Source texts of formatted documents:
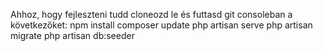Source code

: Ahhoz, hogy fejleszteni tudd cloneozd le és futtasd git consoleban a következőket:
npm install
composer update
php artisan serve
php artisan migrate
php artisan db:seeder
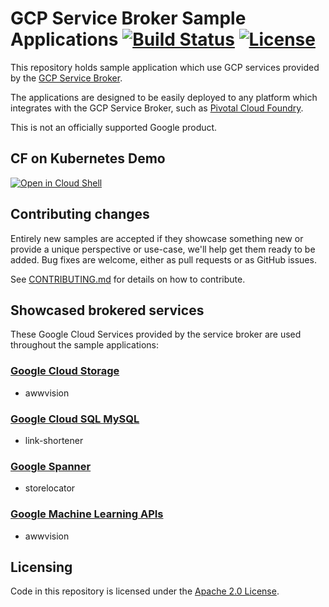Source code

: # GCP Service Broker Sample Applications [![Build Status](https://travis-ci.org/GoogleCloudPlatform/service-broker-samples.svg?branch=master)](https://travis-ci.org/GoogleCloudPlatform/service-broker-samples)  [![License](https://img.shields.io/badge/license-Apache%202.0-blue.svg)](https://opensource.org/licenses/Apache-2.0)

This repository holds sample application which use GCP services provided by the [GCP Service Broker](https://github.com/GoogleCloudPlatform/gcp-service-broker/).

The applications are designed to be easily deployed to any platform which integrates with
the GCP Service Broker, such as [Pivotal Cloud Foundry](https://pivotal.io/platform).

This is not an officially supported Google product.

## CF on Kubernetes Demo
[![Open in Cloud Shell](https://gstatic.com/cloudssh/images/open-btn.svg)](https://console.cloud.google.com/cloudshell/editor?cloudshell_git_repo=http://github.com/GoogleCloudPlatform/service-broker-samples&cloudshell_git_branch=eirini&cloudshell_image=gcr.io/cloud-graphite-ci/cf-in-k8s-cloudshell&cloudshell_tutorial=docs/cf-on-k8s-cloudshell-tutorial.md)

## Contributing changes

Entirely new samples are accepted if they showcase something new or provide a unique perspective or use-case, we'll help get them ready to be added.
Bug fixes are welcome, either as pull requests or as GitHub issues.

See [CONTRIBUTING.md](CONTRIBUTING.md) for details on how to contribute.

## Showcased brokered services

These Google Cloud Services provided by the service broker are used throughout the sample applications:

### [Google Cloud Storage](https://github.com/GoogleCloudPlatform/gcp-service-broker/blob/master/docs/use.md#-google-cloud-storage)
* awwvision 

### [Google Cloud SQL MySQL](https://github.com/GoogleCloudPlatform/gcp-service-broker/blob/master/docs/use.md#-google-cloudsql-mysql)
* link-shortener

### [Google Spanner](https://github.com/GoogleCloudPlatform/gcp-service-broker/blob/master/docs/use.md#-google-spanner)
* storelocator

### [Google Machine Learning APIs](https://github.com/GoogleCloudPlatform/gcp-service-broker/blob/master/docs/use.md#-google-cloudsql-mysql)
* awwvision

## Licensing

Code in this repository is licensed under the [Apache 2.0 License](LICENSE).
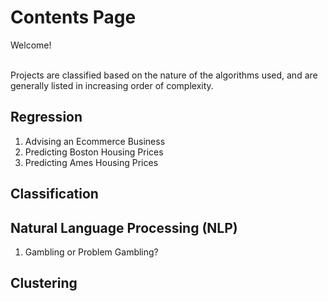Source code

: # Contents Page
Welcome!

<br> Projects are classified based on the nature of the algorithms used, and are generally listed in increasing order of complexity.

## Regression
1. Advising an Ecommerce Business
2. Predicting Boston Housing Prices
3. Predicting Ames Housing Prices

## Classification

## Natural Language Processing (NLP)
1. Gambling or Problem Gambling?

## Clustering
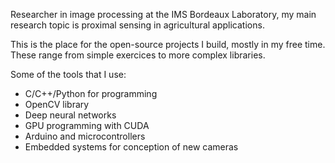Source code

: Researcher in image processing at the IMS Bordeaux Laboratory, my main research topic is proximal sensing in agricultural applications.

This is the place for the open-source projects I build, mostly in my free time. These range from simple exercices to more complex libraries.

Some of the tools that I use:
- C/C++/Python for programming
- OpenCV library
- Deep neural networks
- GPU programming with CUDA
- Arduino and microcontrollers
- Embedded systems for conception of new cameras

<!---
kbarni/kbarni is a ✨ special ✨ repository because its `README.md` (this file) appears on your GitHub profile.
You can click the Preview link to take a look at your changes.
--->
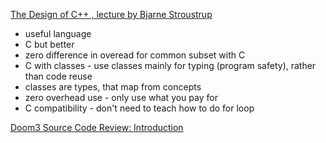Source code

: [The Design of C++ , lecture by Bjarne Stroustrup](https://youtu.be/69edOm889V4)

- useful language
- C but better
- zero difference in overead for common subset with C
- C with classes - use classes mainly for typing (program safety), rather than code reuse
- classes are types, that map from concepts
- zero overhead use - only use what you pay for
- C compatibility - don't need to teach how to do for loop

[Doom3 Source Code Review: Introduction](https://fabiensanglard.net/doom3/index.php)
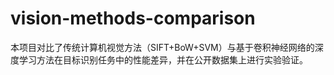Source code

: # vision-methods-comparison
本项目对比了传统计算机视觉方法（SIFT+BoW+SVM）与基于卷积神经网络的深度学习方法在目标识别任务中的性能差异，并在公开数据集上进行实验验证。
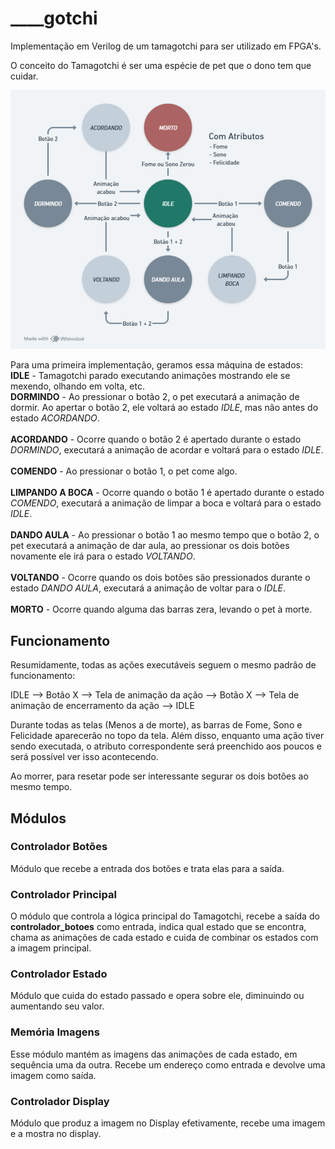 # ____gotchi  

Implementação em Verilog de um tamagotchi para ser utilizado em FPGA's.  

O conceito do Tamagotchi é ser uma espécie de pet que o dono tem que cuidar.

![Maquina de estados](Diagramas/MaquinaDeEstados.png)  

Para uma primeira implementação, geramos essa máquina de estados: </br>
**IDLE** - Tamagotchi parado executando animações mostrando ele se mexendo, olhando em volta, etc.</br>
**DORMINDO** - Ao pressionar o botão 2, o pet executará a animação de dormir. Ao apertar o botão 2, ele voltará ao estado *IDLE*, mas não antes do estado *ACORDANDO*. </br>  
**ACORDANDO** - Ocorre quando o botão 2 é apertado durante o estado *DORMINDO*, executará a animação de acordar e voltará para o estado *IDLE*. </br>  
**COMENDO** - Ao pressionar o botão 1, o pet come algo. </br>  
**LIMPANDO A BOCA** - Ocorre quando o botão 1 é apertado durante o estado *COMENDO*, executará a animação de limpar a boca e voltará para o estado *IDLE*.  </br>  
**DANDO AULA** - Ao pressionar o botão 1 ao mesmo tempo que o botão 2, o pet executará a animação de dar aula, ao pressionar os dois botões novamente ele irá para o estado *VOLTANDO*. </br>   
**VOLTANDO** - Ocorre quando os dois botões são pressionados durante o estado *DANDO AULA*, executará a animação de voltar para o *IDLE*.  </br>  
**MORTO** - Ocorre quando alguma das barras zera, levando o pet à morte.  </br>  

## Funcionamento  

Resumidamente, todas as ações executáveis seguem o mesmo padrão de funcionamento: </br>  

IDLE --> Botão X --> Tela de animação da ação --> Botão X --> Tela de animação de encerramento da ação --> IDLE </br>

Durante todas as telas (Menos a de morte), as barras de Fome, Sono e Felicidade aparecerão no topo da tela. Além disso, enquanto uma ação tiver sendo executada, o atributo correspondente será preenchido aos poucos e será possível ver isso acontecendo. </br>  

Ao morrer, para resetar pode ser interessante segurar os dois botões ao mesmo tempo. </br>  

## Módulos

### Controlador Botões

Módulo que recebe a entrada dos botões e trata elas para a saída.

### Controlador Principal  

O módulo que controla a lógica principal do Tamagotchi, recebe a saída do **controlador_botoes** como entrada, indica qual estado que se encontra, chama as animações de cada estado e cuida de combinar os estados com a imagem principal.  

### Controlador Estado

Módulo que cuida do estado passado e opera sobre ele, diminuindo ou aumentando seu valor.  

### Memória Imagens

Esse módulo mantém as imagens das animações de cada estado, em sequência uma da outra. Recebe um endereço como entrada e devolve uma imagem como saída.

### Controlador Display

Módulo que produz a imagem no Display efetivamente, recebe uma imagem e a mostra no display.  
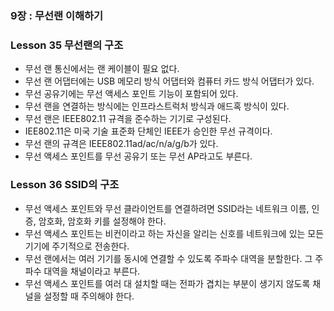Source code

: ### 9장 : 무선랜 이해하기

### Lesson 35 무선랜의 구조
* 무선 랜 통신에서는 랜 케이블이 필요 없다.
* 무선 랜 어댑터에는 USB 메모리 방식 어댑터와 컴퓨터 카드 방식 어댑터가 있다.
* 무선 공유기에는 무선 액세스 포인트 기능이 포함되어 있다.
* 무선 랜을 연결하는 방식에는 인프라스트럭처 방식과 애드혹 방식이 있다.
* 무선 랜은 IEEE802.11 규격을 준수하는 기기로 구성된다.
* IEE802.11은 미국 기술 표준화 단체인 IEEE가 승인한 무선 규격이다.
* 무선 랜의 규격은 IEEE802.11ad/ac/n/a/g/b가 있다.
* 무선 액세스 포인트를 무선 공유기 또는 무선 AP라고도 부른다.

### Lesson 36 SSID의 구조
* 무선 액세스 포인트와 무선 클라이언트를 연결하려면 SSID라는 네트워크 이름, 인증, 암호화, 암호화 키를 설정해야 한다.
* 무선 액세스 포인트는 비컨이라고 하는 자신을 알리는 신호를 네트워크에 있는 모든 기기에 주기적으로 전송한다.
* 무선 랜에서는 여러 기기를 동시에 연결할 수 있도록 주파수 대역을 분할한다. 그 주파수 대역을 채널이라고 부른다.
* 무선 액세스 포인트를 여러 대 설치할 때는 전파가 겹치는 부분이 생기지 않도록 채널을 설정할 때 주의해야 한다.
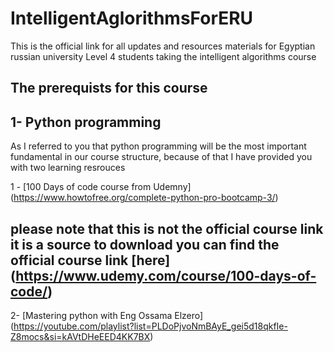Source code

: # IntelligentAglorithmsForERU
This is the official link for all updates and resources materials for Egyptian russian university Level 4 students taking the intelligent algorithms course



## The prerequists for this course 

## 1- Python programming 

As I referred to you that python programming will be the most important fundamental in our course structure, because of that I have provided you with two learning resrouces 

1 - [100 Days of code course from Udemny] (https://www.howtofree.org/complete-python-pro-bootcamp-3/) 
## please note that this is not the official course link it is a source to download you can find the official course link [here] (https://www.udemy.com/course/100-days-of-code/)


2- [Mastering python with Eng Ossama Elzero] (https://youtube.com/playlist?list=PLDoPjvoNmBAyE_gei5d18qkfIe-Z8mocs&si=kAVtDHeEED4KK7BX)




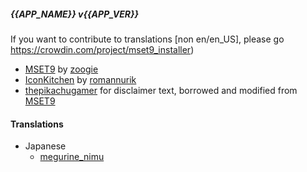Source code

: ##### {{APP_NAME}} v{{APP_VER}}

<translatable-comment> If you want to contribute to translations [non en/en_US], please go https://crowdin.com/project/mset9_installer) </translatable-comment>

- [MSET9](https://github.com/zoogie/MSET9) by [zoogie](https://github.com/zoogie)
- [IconKitchen](https://icon.kitchen) by [romannurik](https://twitter.com/romannurik)
- [thepikachugamer](https://github.com/Naim2000) for disclaimer text, borrowed and modified from [MSET9](https://github.com/zoogie/MSET9)

#### Translations

- Japanese
  - [megurine_nimu](https://crowdin.com/profile/megurine_nimu)
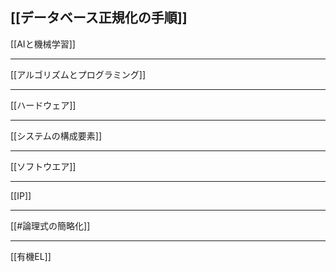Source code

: 
 [[データベース正規化の手順]]
---
 [[AIと機械学習]]
 
---
[[アルゴリズムとプログラミング]]

---
[[ハードウェア]]

---
[[システムの構成要素]]

---
[[ソフトウエア]]

---
[[IP]]

---
[[#論理式の簡略化]]


---
[[有機EL]]
  

　　　　
　　　
　　　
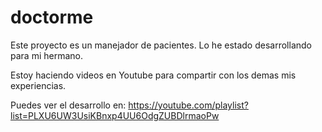 # doctorme
Este proyecto es un manejador de pacientes.
Lo he estado desarrollando para mi hermano.

Estoy haciendo videos en Youtube para compartir con los demas mis experiencias.

Puedes ver el desarrollo en: https://youtube.com/playlist?list=PLXU6UW3UsiKBnxp4UU6OdgZUBDlrmaoPw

What you need to do: Where a line of the entries contains the word "classes", copy that line.

Written reply:
- C with classes - use classes mainly for typing (program safety), rather than code reuse
- classes are types, that map from concepts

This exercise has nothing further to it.